The ISSB has said it will allow omission of commercially sensitive information where it is not already public and when disclosing the information could “be expected to prejudice seriously” the economic benefits the company could otherwise expect from pursuing the opportunity. Reporting entities would be required to state their use of the clause and say why it chose to do so.
Last year, the ISBB decided that reporting entities should be required to use scenario analysis to prepare information about their resilience to climate change but “acknowledged that scenario analysis would encompass a range of practice, from qualitative scenario narratives to complex statistical modelling”. The ISSB has now approved a definition that requires an entity to conduct analysis that will enable it to consider all information “that is available without undue cost or effort” to understand how climate change could materially affect its value. The intention is to help reporting entities “advance through [three] stages of progression” in terms of sophistication of scenario analysis:
- “just beginning” – including qualitative scenario narratives;
- “gaining experience” – with scenarios and associated analysis using quantitative information; and
- “advanced experience” – with greater rigour and sophistication in the use of data sets and mathematical models to support statistical analysis and quantitative, entity-specific outputs.
The ISSB said it would require the use of a method “commensurate with the entity’s circumstances”. The starting point for climate-related scenario analysis “may take the form of publicly available, off-the-shelf scenarios [and] is likely to provide a minimum basis for the assessment at almost no cost or effort”. However, it has said that some entities in the most carbon-intensive sectors (such as extractives and minerals processing), which are likely to have been working on climate-related scenario analysis for years, can be expected to undertake the most sophisticated analysis.
Also, as a result of feedback, the ISSB has decided to remove references to “enterprise value” so as to avoid confusion. The ISSB has updated its definition of “sustainability” as “the ability for a company to sustainably maintain resources and relationships with and manage its dependencies and impacts within its whole business ecosystem over the short, medium, and long term”. And it has clarified that “a company’s ability to deliver value for its investors is inextricably linked to the stakeholders it works with and serves, the society it operates in, and the natural resources it draws on”. However, the decision does not change the ISSB’s decision to focus on single materiality as opposed to double materiality.
The ISSB has also voted in favour of a package of “relief provisions” for Scope 3 emissions disclosures, which includes a temporary exemption from the proposed requirement to disclose Scope 3 emissions for a minimum of one year.
The ISSB and IFRS have also been working closely with IOSCO and expect the organisation’s endorsement of the ISSB standards “relatively soon”. In the meantime, the US SEC is expected to publish its new climate disclosure rules in April.

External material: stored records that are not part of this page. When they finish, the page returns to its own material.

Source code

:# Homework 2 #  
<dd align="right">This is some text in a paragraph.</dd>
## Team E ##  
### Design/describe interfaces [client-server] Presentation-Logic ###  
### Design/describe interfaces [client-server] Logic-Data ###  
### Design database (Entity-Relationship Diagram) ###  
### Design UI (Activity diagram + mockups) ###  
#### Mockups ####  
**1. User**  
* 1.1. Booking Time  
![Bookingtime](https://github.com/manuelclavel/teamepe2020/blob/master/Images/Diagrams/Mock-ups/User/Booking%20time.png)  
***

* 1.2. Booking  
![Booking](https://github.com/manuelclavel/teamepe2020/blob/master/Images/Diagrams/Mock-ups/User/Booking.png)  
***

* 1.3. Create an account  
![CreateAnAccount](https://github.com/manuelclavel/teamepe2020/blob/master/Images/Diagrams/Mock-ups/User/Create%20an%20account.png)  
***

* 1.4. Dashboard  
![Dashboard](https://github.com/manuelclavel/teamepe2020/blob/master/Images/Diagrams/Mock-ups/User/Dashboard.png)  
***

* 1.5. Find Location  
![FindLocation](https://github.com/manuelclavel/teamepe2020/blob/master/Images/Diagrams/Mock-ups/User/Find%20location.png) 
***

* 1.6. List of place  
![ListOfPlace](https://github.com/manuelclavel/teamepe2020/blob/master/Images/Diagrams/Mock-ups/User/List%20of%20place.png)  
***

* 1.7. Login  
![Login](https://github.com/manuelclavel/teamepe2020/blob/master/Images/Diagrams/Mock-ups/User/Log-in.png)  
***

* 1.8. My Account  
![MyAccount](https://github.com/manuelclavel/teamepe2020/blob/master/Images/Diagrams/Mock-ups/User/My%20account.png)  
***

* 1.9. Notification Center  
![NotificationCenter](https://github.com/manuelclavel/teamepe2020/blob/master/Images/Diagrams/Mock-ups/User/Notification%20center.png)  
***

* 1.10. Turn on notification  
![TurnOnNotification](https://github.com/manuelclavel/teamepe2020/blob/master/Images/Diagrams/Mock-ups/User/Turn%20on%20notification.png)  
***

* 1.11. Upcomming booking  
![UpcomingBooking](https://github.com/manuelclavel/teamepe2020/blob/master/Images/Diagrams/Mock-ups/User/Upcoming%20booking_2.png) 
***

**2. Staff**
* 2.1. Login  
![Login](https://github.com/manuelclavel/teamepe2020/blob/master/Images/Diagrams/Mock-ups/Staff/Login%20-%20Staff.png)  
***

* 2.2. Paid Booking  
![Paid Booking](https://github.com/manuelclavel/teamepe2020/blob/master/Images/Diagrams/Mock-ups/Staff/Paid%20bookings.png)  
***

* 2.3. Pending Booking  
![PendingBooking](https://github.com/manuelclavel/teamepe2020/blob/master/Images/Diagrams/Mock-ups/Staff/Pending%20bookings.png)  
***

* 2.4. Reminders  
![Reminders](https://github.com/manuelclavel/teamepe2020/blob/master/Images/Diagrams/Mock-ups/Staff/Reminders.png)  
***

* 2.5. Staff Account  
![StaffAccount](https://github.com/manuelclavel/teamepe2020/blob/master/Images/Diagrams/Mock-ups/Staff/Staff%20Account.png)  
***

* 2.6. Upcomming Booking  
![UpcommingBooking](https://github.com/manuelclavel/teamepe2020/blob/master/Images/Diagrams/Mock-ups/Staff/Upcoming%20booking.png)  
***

Global: UN PRI launches revised reporting framework
The Principles for Responsible Investment (PRI) has announced the release of its new Reporting Framework, which will apply from May 2023. The PRI, which is supported by the UN, is a network of investors designed to promote sustainable investment through the incorporation of ESG factors in the investment process. The network collectively manage around US$121 trillion in assets. Signatories to the PRI are required to report annually on their responsible investment activities based on a number of different indicators. However, the reporting process has been on hold since 2021 to allow for updates to the framework. Changes to the reporting framework include improvements in clarity, with updated terminology and minimised ambiguity in questions, as well as reduced granularity of the data requested and a decrease in the overall number of indicators, and restructuring of some sections for better alignment with other sustainability reporting frameworks. The framework now also includes new voluntary indicators focused on human rights. For more information, see the UN PRI press release.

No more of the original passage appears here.